If you’re planning on taking on the pub quiz any time soon it may be worth keeping this one in mind. Not the traditional victim of sheep observations, it is in fact Australia that is the world’s leading exporter of lamb and mutton. Towering above New Zealand and Wales, Australia in 2018 exported a whopping 2.6 billion US Dollars of lamb and mutton and accounted for 7% of agricultural production. Exports in agricultural produce have fallen in the last half century from just over 60% of total exports by value to marginally over 10%. However, having realised a fragile current account surplus of 7.85 billion AUD in Q3 2019 and deficits throughout 2016/17, the trade in lamb and mutton cannot be considered negligible to economic performance. With the wild fires destroying acre upon acre of arable land, concerns surrounding Australia’s agricultural exports are mounting.
The economic risks to Australia and thus the Australian Dollar sadly do not even end with the devastating wild fires. In the same time as Australia’s reliance upon agricultural exports has shrunk by 50%, so too has its exposure to Chinese importation swelled from 2% to 27% over the same period. The Coronavirus crisis in China has seen flights into the nation suspended from many countries and expectations of a slowdown in consumer spending and economic performance gather speed. Australia is therefore facing risks across the breadth of its exports rather than having to deal with the specific threat to agriculture.

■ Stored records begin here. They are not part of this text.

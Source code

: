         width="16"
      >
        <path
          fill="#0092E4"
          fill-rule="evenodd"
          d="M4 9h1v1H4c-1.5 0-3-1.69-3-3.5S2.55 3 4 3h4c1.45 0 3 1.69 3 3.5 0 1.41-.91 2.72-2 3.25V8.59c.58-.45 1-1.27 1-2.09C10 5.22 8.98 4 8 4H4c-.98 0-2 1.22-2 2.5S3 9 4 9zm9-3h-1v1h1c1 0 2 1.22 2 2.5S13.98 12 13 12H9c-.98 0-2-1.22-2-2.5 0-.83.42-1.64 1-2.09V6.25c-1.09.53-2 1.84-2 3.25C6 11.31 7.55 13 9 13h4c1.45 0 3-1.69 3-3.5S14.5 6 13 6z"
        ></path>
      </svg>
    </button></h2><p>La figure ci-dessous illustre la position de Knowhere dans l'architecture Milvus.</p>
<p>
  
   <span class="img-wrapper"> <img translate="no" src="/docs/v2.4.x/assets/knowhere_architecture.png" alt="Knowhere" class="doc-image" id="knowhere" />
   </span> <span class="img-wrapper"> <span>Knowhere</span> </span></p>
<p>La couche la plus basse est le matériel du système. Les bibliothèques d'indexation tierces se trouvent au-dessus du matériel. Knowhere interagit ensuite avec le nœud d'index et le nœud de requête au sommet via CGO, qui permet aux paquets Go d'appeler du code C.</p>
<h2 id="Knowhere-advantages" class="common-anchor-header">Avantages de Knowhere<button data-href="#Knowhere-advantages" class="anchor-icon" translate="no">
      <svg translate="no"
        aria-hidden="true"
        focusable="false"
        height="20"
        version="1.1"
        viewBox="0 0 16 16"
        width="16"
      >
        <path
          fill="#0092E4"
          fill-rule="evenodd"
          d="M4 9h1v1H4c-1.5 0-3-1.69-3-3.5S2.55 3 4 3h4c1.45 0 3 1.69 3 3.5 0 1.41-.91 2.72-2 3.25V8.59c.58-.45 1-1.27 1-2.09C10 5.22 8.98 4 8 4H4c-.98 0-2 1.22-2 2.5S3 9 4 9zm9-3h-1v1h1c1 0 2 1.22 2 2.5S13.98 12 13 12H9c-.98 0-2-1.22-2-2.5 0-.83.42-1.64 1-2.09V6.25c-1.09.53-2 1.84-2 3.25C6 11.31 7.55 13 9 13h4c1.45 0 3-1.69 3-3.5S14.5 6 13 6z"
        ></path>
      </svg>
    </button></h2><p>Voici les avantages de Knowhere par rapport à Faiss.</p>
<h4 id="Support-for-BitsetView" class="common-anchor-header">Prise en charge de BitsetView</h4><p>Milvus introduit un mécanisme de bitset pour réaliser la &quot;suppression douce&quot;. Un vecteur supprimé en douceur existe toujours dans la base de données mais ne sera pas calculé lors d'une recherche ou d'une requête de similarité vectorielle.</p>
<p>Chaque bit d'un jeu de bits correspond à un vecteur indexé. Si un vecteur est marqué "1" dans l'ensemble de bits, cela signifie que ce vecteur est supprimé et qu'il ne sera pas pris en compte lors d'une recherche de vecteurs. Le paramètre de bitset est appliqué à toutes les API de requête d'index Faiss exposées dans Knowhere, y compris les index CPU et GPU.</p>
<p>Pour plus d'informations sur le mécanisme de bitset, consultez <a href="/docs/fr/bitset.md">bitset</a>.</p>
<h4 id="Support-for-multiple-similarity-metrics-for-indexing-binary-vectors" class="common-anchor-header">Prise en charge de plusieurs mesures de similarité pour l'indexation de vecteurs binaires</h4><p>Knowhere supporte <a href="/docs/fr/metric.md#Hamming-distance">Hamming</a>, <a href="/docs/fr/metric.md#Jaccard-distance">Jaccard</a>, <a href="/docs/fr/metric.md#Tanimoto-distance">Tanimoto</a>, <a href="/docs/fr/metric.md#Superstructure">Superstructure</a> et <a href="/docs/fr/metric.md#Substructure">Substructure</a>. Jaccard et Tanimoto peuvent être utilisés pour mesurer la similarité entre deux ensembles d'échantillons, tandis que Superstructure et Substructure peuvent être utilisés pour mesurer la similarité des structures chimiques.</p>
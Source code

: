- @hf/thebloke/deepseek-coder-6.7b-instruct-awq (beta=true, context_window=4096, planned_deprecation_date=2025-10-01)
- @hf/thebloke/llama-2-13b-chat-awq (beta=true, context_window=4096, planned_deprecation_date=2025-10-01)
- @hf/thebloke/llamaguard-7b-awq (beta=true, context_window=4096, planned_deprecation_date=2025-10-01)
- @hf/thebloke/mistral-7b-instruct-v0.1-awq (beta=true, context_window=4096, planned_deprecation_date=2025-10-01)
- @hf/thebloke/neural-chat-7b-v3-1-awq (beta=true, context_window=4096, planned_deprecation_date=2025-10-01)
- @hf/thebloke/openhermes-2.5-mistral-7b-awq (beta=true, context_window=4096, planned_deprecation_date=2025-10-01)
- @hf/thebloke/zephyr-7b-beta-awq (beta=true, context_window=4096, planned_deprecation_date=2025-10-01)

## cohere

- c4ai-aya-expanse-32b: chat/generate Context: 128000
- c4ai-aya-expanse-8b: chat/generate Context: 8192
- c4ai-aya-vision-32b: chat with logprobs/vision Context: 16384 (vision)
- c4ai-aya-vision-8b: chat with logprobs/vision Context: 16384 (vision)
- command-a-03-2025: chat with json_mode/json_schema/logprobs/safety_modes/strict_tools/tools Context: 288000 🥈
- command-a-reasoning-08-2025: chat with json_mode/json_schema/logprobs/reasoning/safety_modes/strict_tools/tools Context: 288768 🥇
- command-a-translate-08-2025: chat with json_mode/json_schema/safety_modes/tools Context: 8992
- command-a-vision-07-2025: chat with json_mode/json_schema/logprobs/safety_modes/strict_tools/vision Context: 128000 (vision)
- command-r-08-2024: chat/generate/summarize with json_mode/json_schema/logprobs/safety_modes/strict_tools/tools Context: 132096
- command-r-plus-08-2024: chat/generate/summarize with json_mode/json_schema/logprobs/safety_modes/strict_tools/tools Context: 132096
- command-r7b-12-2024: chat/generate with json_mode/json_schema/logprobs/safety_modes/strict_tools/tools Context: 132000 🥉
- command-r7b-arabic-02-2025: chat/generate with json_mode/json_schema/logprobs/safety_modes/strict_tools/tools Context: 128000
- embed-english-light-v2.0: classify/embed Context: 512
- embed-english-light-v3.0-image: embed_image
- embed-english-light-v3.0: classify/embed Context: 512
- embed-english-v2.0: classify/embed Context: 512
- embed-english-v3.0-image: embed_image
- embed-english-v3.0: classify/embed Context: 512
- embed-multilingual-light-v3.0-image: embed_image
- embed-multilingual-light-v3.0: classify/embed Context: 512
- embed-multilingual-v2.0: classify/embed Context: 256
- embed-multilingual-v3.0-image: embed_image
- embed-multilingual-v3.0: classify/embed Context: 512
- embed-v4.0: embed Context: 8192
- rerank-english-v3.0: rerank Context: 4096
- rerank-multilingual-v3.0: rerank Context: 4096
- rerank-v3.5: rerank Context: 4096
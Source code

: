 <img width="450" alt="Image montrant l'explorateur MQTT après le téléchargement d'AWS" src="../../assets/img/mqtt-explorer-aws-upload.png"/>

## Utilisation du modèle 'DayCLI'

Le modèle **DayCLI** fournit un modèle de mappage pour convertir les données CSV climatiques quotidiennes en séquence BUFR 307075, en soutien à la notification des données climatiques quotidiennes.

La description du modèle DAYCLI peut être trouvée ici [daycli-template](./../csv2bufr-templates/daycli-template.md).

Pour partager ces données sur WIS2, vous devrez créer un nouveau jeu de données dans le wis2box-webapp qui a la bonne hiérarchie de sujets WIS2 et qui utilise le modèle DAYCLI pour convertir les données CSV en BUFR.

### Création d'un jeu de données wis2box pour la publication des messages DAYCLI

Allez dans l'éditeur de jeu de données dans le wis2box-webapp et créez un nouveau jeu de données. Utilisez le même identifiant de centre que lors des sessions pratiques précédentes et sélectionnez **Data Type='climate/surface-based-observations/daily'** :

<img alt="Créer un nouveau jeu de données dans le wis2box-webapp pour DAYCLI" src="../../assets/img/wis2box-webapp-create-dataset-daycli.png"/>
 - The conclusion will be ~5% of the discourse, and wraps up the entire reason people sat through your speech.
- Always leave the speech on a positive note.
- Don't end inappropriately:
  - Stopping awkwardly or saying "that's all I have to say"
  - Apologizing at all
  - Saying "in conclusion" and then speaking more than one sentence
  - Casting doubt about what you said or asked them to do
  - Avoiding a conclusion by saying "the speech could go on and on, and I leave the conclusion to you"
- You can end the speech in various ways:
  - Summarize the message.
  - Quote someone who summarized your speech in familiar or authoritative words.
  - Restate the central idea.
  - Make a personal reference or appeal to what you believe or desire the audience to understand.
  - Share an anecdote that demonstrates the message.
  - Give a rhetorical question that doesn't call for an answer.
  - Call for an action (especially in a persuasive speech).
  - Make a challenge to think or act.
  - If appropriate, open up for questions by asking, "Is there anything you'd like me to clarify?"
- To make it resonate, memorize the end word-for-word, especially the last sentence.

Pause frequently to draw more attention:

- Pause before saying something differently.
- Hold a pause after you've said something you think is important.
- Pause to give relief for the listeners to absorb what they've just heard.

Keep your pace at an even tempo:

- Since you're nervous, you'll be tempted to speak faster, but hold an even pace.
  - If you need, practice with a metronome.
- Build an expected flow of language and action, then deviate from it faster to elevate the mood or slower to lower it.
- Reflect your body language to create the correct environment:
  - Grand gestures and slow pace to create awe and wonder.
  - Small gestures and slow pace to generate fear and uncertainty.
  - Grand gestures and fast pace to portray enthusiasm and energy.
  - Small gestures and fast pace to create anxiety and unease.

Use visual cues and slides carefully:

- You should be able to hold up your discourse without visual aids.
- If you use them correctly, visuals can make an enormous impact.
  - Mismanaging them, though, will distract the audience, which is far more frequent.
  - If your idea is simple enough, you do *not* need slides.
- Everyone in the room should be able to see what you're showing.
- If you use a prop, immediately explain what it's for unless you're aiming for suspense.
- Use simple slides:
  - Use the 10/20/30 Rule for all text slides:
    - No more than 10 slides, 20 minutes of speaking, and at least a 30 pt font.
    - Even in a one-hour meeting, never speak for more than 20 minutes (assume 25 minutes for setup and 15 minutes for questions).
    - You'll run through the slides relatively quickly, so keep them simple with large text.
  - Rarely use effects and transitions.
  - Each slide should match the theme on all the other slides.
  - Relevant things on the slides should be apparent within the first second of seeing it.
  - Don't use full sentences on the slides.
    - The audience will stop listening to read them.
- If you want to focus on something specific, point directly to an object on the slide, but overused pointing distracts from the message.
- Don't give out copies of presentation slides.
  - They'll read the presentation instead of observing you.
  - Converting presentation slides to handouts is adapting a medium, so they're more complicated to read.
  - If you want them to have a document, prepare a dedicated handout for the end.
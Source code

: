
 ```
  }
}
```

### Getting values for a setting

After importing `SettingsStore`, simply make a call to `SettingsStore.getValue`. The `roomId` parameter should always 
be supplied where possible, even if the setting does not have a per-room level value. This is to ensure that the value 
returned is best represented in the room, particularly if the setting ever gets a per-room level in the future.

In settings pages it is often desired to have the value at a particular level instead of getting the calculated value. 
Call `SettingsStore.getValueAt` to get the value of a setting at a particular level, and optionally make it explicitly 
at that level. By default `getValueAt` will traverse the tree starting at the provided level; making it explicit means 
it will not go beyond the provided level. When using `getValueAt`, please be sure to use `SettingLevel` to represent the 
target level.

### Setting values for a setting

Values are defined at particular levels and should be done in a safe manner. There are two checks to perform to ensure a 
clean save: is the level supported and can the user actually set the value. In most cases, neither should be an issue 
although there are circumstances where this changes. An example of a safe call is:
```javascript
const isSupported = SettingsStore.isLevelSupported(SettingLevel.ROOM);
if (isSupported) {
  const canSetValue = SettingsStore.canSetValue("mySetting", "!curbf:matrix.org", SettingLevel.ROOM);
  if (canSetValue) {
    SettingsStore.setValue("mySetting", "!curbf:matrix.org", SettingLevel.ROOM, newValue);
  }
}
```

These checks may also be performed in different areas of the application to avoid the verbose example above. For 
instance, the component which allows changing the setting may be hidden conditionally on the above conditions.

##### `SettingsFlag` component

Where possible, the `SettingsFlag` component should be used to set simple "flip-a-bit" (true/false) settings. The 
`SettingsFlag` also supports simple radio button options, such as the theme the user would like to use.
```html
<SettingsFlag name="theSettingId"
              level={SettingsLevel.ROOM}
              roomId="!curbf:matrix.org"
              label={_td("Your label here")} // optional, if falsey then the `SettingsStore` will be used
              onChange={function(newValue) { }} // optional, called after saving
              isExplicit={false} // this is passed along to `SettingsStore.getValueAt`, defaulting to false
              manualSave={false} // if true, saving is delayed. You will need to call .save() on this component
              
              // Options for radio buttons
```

As the health crisis has unfolded the prices of non-precious commodities has tumbled. Crude oil, a good barometer of economic expectations so long as conditions of supply can be assumed to be stable, has tumbled by as much as 10 US Dollars per barrel throughout the crisis so far. The same is true in metal and ore prices, the underlying commodities of which account for more than 50% of Australia’s total exports.
Aside from risks derived from the wildfires in Australia and the Coronavirus outbreak, economic fundamentals are also not on the side of the Aussie Dollar. Despite inflation picking up at the start of the year following its 2019 slump, the Reserve Bank of Australia is not looking raise rates any time soon and yesterday only signalled a delay to further monetary easing. Markets still price in a 20% chance of a 25 basis point cut at the Bank’s next meeting in February. The tripartite problems to the Aussie’s value show no sign of abating and it seems likely we get a re-test of December’s GBPAUD low. If this resistance is taken out in the coming weeks there is headroom towards GBPAUD 1:2. Against the US Dollar, the Australian Dollar could reasonably print at its worse value since 2009 within weeks.
The Bank of England will present its latest monetary policy decision today. The market still prices a 50% chance of a cut in futures markets as all eyes will be on Carney’s last Monetary Policy Committee meeting before the Governorship changes hands. The interest rate decision today comes the day before the UK leaves the European Union and embarks upon its transition period. The Withdrawal Bill has passed through the Lords paving the way for a smooth transition tomorrow but as focus turns to trade negotiations there will be episodes of extremely choppy trading in the months ahead.